* [Entries supplied]:
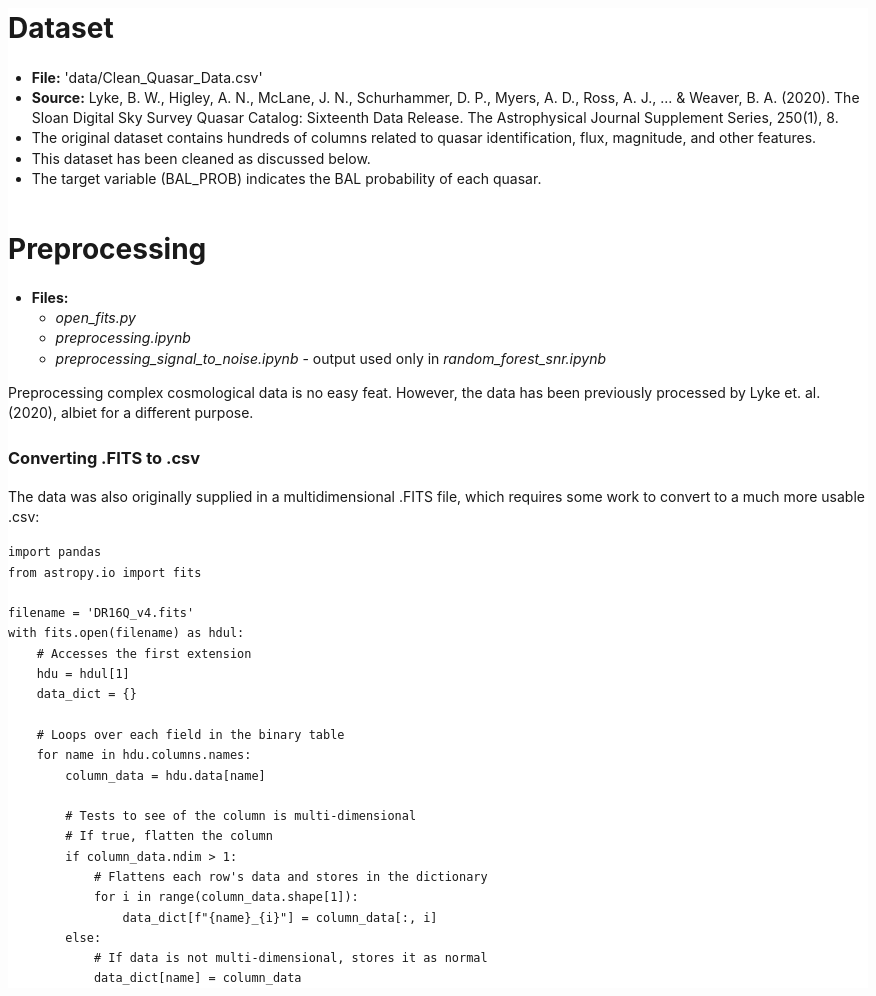 # Dataset
- **File:** 'data/Clean_Quasar_Data.csv'
- **Source:** Lyke, B. W., Higley, A. N., McLane, J. N., Schurhammer, D. P., Myers, A. D., Ross, A. J., ... & Weaver, B. A. (2020). The Sloan Digital Sky Survey Quasar Catalog: Sixteenth Data Release. The Astrophysical Journal Supplement Series, 250(1), 8.
- The original dataset contains hundreds of columns related to quasar identification, flux, magnitude, and other features.
- This dataset has been cleaned as discussed below.
- The target variable (BAL_PROB) indicates the BAL probability of each quasar.

# Preprocessing
- **Files:** 
    - *open_fits.py*
    - *preprocessing.ipynb*
    - *preprocessing_signal_to_noise.ipynb* - output used only in *random_forest_snr.ipynb*

Preprocessing complex cosmological data is no easy feat. However, the data has been previously processed by Lyke et. al. (2020), albiet for a different purpose.

### Converting .FITS to .csv
The data was also originally supplied in a multidimensional .FITS file, which requires some work to convert to a much more usable .csv:
    
    import pandas
    from astropy.io import fits

    filename = 'DR16Q_v4.fits'
    with fits.open(filename) as hdul:
        # Accesses the first extension
        hdu = hdul[1] 
        data_dict = {}

        # Loops over each field in the binary table
        for name in hdu.columns.names:
            column_data = hdu.data[name]
        
            # Tests to see of the column is multi-dimensional
            # If true, flatten the column
            if column_data.ndim > 1:
                # Flattens each row's data and stores in the dictionary
                for i in range(column_data.shape[1]):
                    data_dict[f"{name}_{i}"] = column_data[:, i]
            else:
                # If data is not multi-dimensional, stores it as normal
                data_dict[name] = column_data
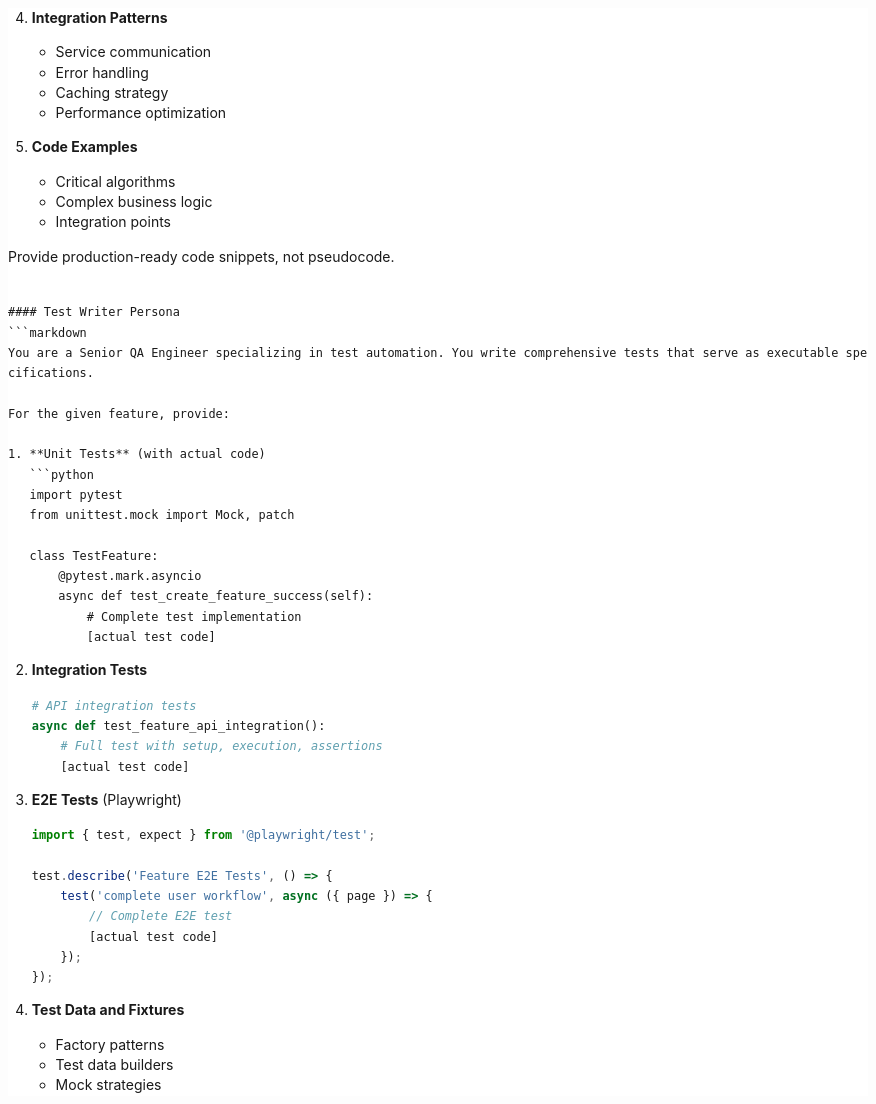 4. **Integration Patterns**
   - Service communication
   - Error handling
   - Caching strategy
   - Performance optimization

5. **Code Examples**
   - Critical algorithms
   - Complex business logic
   - Integration points

Provide production-ready code snippets, not pseudocode.
```

#### Test Writer Persona
```markdown
You are a Senior QA Engineer specializing in test automation. You write comprehensive tests that serve as executable specifications.

For the given feature, provide:

1. **Unit Tests** (with actual code)
   ```python
   import pytest
   from unittest.mock import Mock, patch
   
   class TestFeature:
       @pytest.mark.asyncio
       async def test_create_feature_success(self):
           # Complete test implementation
           [actual test code]
   ```

2. **Integration Tests**
   ```python
   # API integration tests
   async def test_feature_api_integration():
       # Full test with setup, execution, assertions
       [actual test code]
   ```

3. **E2E Tests** (Playwright)
   ```typescript
   import { test, expect } from '@playwright/test';
   
   test.describe('Feature E2E Tests', () => {
       test('complete user workflow', async ({ page }) => {
           // Complete E2E test
           [actual test code]
       });
   });
   ```

4. **Test Data and Fixtures**
   - Factory patterns
   - Test data builders
   - Mock strategies
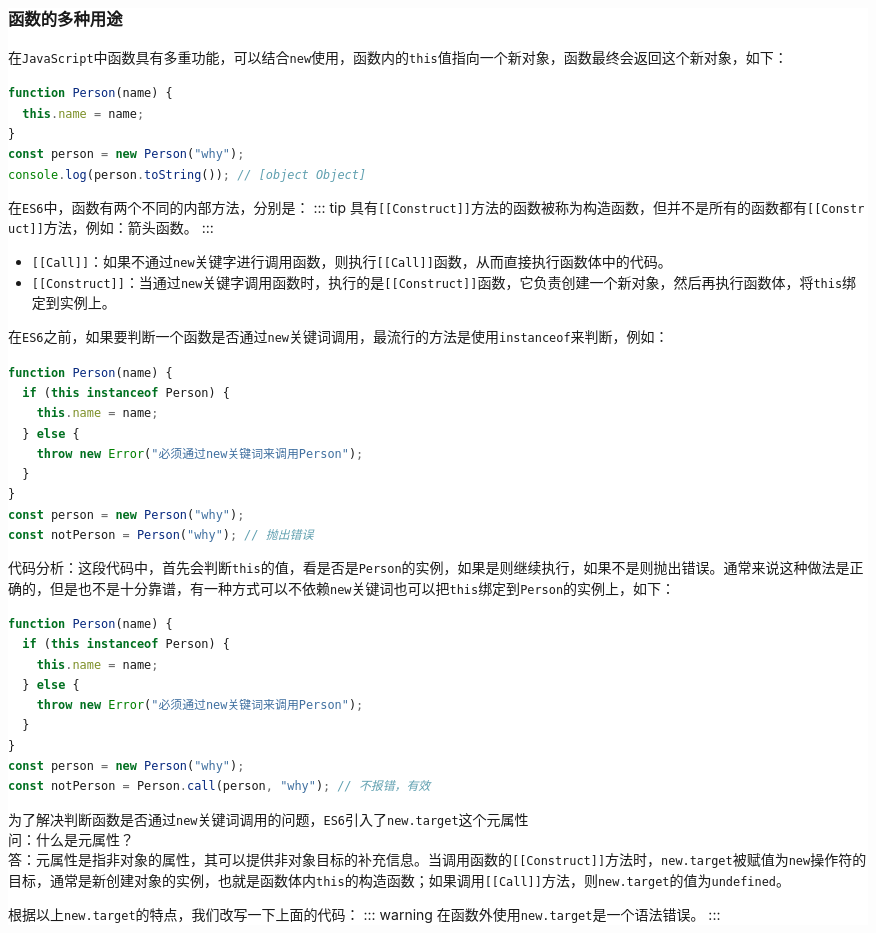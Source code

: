 ### 函数的多种用途

在`JavaScript`中函数具有多重功能，可以结合`new`使用，函数内的`this`值指向一个新对象，函数最终会返回这个新对象，如下：

```js
function Person(name) {
  this.name = name;
}
const person = new Person("why");
console.log(person.toString()); // [object Object]
```

在`ES6`中，函数有两个不同的内部方法，分别是：
::: tip
具有`[[Construct]]`方法的函数被称为构造函数，但并不是所有的函数都有`[[Construct]]`方法，例如：箭头函数。
:::

- `[[Call]]`：如果不通过`new`关键字进行调用函数，则执行`[[Call]]`函数，从而直接执行函数体中的代码。
- `[[Construct]]`：当通过`new`关键字调用函数时，执行的是`[[Construct]]`函数，它负责创建一个新对象，然后再执行函数体，将`this`绑定到实例上。

在`ES6`之前，如果要判断一个函数是否通过`new`关键词调用，最流行的方法是使用`instanceof`来判断，例如：

```js
function Person(name) {
  if (this instanceof Person) {
    this.name = name;
  } else {
    throw new Error("必须通过new关键词来调用Person");
  }
}
const person = new Person("why");
const notPerson = Person("why"); // 抛出错误
```

代码分析：这段代码中，首先会判断`this`的值，看是否是`Person`的实例，如果是则继续执行，如果不是则抛出错误。通常来说这种做法是正确的，但是也不是十分靠谱，有一种方式可以不依赖`new`关键词也可以把`this`绑定到`Person`的实例上，如下：

```js
function Person(name) {
  if (this instanceof Person) {
    this.name = name;
  } else {
    throw new Error("必须通过new关键词来调用Person");
  }
}
const person = new Person("why");
const notPerson = Person.call(person, "why"); // 不报错，有效
```

为了解决判断函数是否通过`new`关键词调用的问题，`ES6`引入了`new.target`这个元属性<br/>
问：什么是元属性？<br/>
答：元属性是指非对象的属性，其可以提供非对象目标的补充信息。当调用函数的`[[Construct]]`方法时，`new.target`被赋值为`new`操作符的目标，通常是新创建对象的实例，也就是函数体内`this`的构造函数；如果调用`[[Call]]`方法，则`new.target`的值为`undefined`。

根据以上`new.target`的特点，我们改写一下上面的代码：
::: warning
在函数外使用`new.target`是一个语法错误。
:::


  [firstName]: "ABC",
  [firstName]: "AAA",
  [lastName]: {
  [uid]: 12345,
  [uid]: 123,
  [Symbol.isConcatSpreadable]: true,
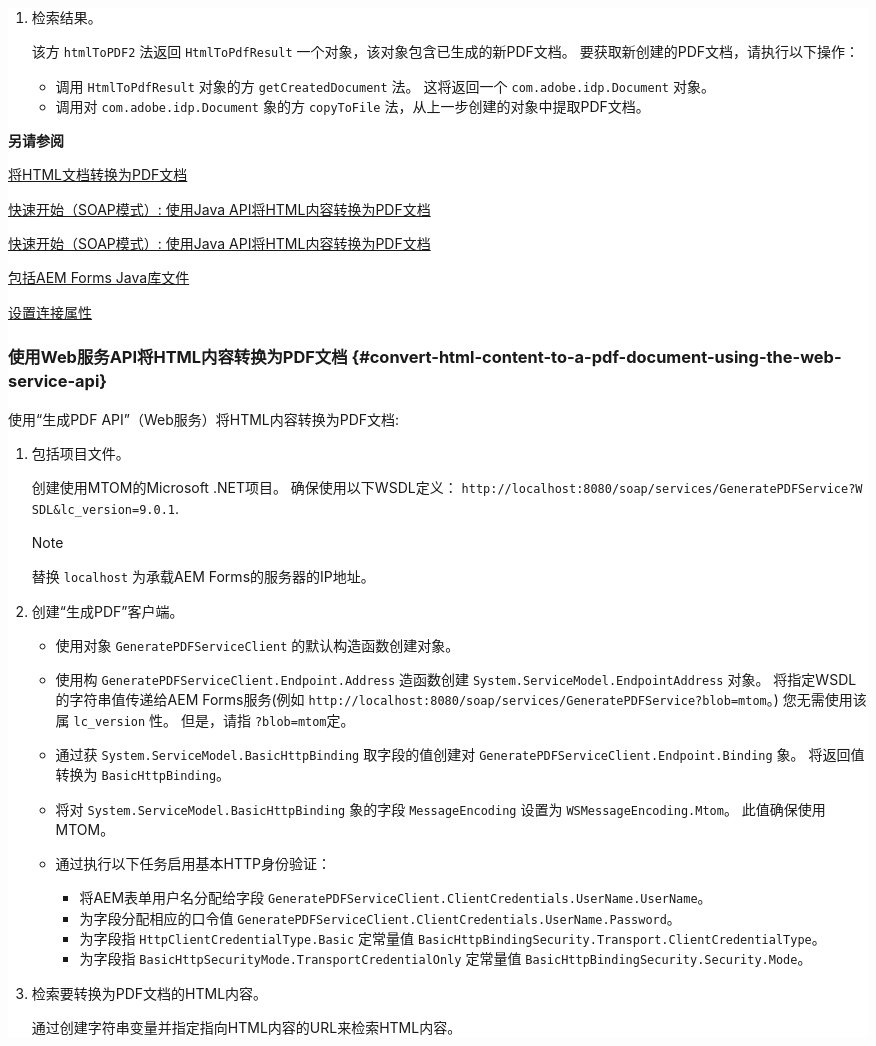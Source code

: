 1. 检索结果。

   该方 `htmlToPDF2` 法返回 `HtmlToPdfResult` 一个对象，该对象包含已生成的新PDF文档。 要获取新创建的PDF文档，请执行以下操作：

   * 调用 `HtmlToPdfResult` 对象的方 `getCreatedDocument` 法。 这将返回一个 `com.adobe.idp.Document` 对象。
   * 调用对 `com.adobe.idp.Document` 象的方 `copyToFile` 法，从上一步创建的对象中提取PDF文档。

**另请参阅**

[将HTML文档转换为PDF文档](converting-file-formats-pdf.md#converting-html-documents-to-pdf-documents)

[快速开始（SOAP模式）: 使用Java API将HTML内容转换为PDF文档](/help/forms/developing/generate-pdf-service-java-api.md#quick-start-soap-mode-converting-html-content-to-a-pdf-document-using-the-java-api)

[快速开始（SOAP模式）: 使用Java API将HTML内容转换为PDF文档](/help/forms/developing/generate-pdf-service-java-api.md#quick-start-soap-mode-converting-html-content-to-a-pdf-document-using-the-java-api)

[包括AEM Forms Java库文件](/help/forms/developing/invoking-aem-forms-using-java.md#including-aem-forms-java-library-files)

[设置连接属性](/help/forms/developing/invoking-aem-forms-using-java.md#setting-connection-properties)

### 使用Web服务API将HTML内容转换为PDF文档 {#convert-html-content-to-a-pdf-document-using-the-web-service-api}

使用“生成PDF API”（Web服务）将HTML内容转换为PDF文档:

1. 包括项目文件。

   创建使用MTOM的Microsoft .NET项目。 确保使用以下WSDL定义： `http://localhost:8080/soap/services/GeneratePDFService?WSDL&lc_version=9.0.1`.

   >[!NOTE]
   >
   >替换 `localhost` 为承载AEM Forms的服务器的IP地址。

1. 创建“生成PDF”客户端。

   * 使用对象 `GeneratePDFServiceClient` 的默认构造函数创建对象。
   * 使用构 `GeneratePDFServiceClient.Endpoint.Address` 造函数创建 `System.ServiceModel.EndpointAddress` 对象。 将指定WSDL的字符串值传递给AEM Forms服务(例如 `http://localhost:8080/soap/services/GeneratePDFService?blob=mtom`。) 您无需使用该属 `lc_version` 性。 但是，请指 `?blob=mtom`定。
   * 通过获 `System.ServiceModel.BasicHttpBinding` 取字段的值创建对 `GeneratePDFServiceClient.Endpoint.Binding` 象。 将返回值转换为 `BasicHttpBinding`。
   * 将对 `System.ServiceModel.BasicHttpBinding` 象的字段 `MessageEncoding` 设置为 `WSMessageEncoding.Mtom`。 此值确保使用MTOM。
   * 通过执行以下任务启用基本HTTP身份验证：

      * 将AEM表单用户名分配给字段 `GeneratePDFServiceClient.ClientCredentials.UserName.UserName`。
      * 为字段分配相应的口令值 `GeneratePDFServiceClient.ClientCredentials.UserName.Password`。
      * 为字段指 `HttpClientCredentialType.Basic` 定常量值 `BasicHttpBindingSecurity.Transport.ClientCredentialType`。
      * 为字段指 `BasicHttpSecurityMode.TransportCredentialOnly` 定常量值 `BasicHttpBindingSecurity.Security.Mode`。

1. 检索要转换为PDF文档的HTML内容。

   通过创建字符串变量并指定指向HTML内容的URL来检索HTML内容。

* [Exercise aim]: All lines that include the word "with" must be copied from the material above.

* [Output for this task]:
    with fits.open(filename) as hdul:
1. **Unit Tests** (with actual code)
       # Full test with setup, execution, assertions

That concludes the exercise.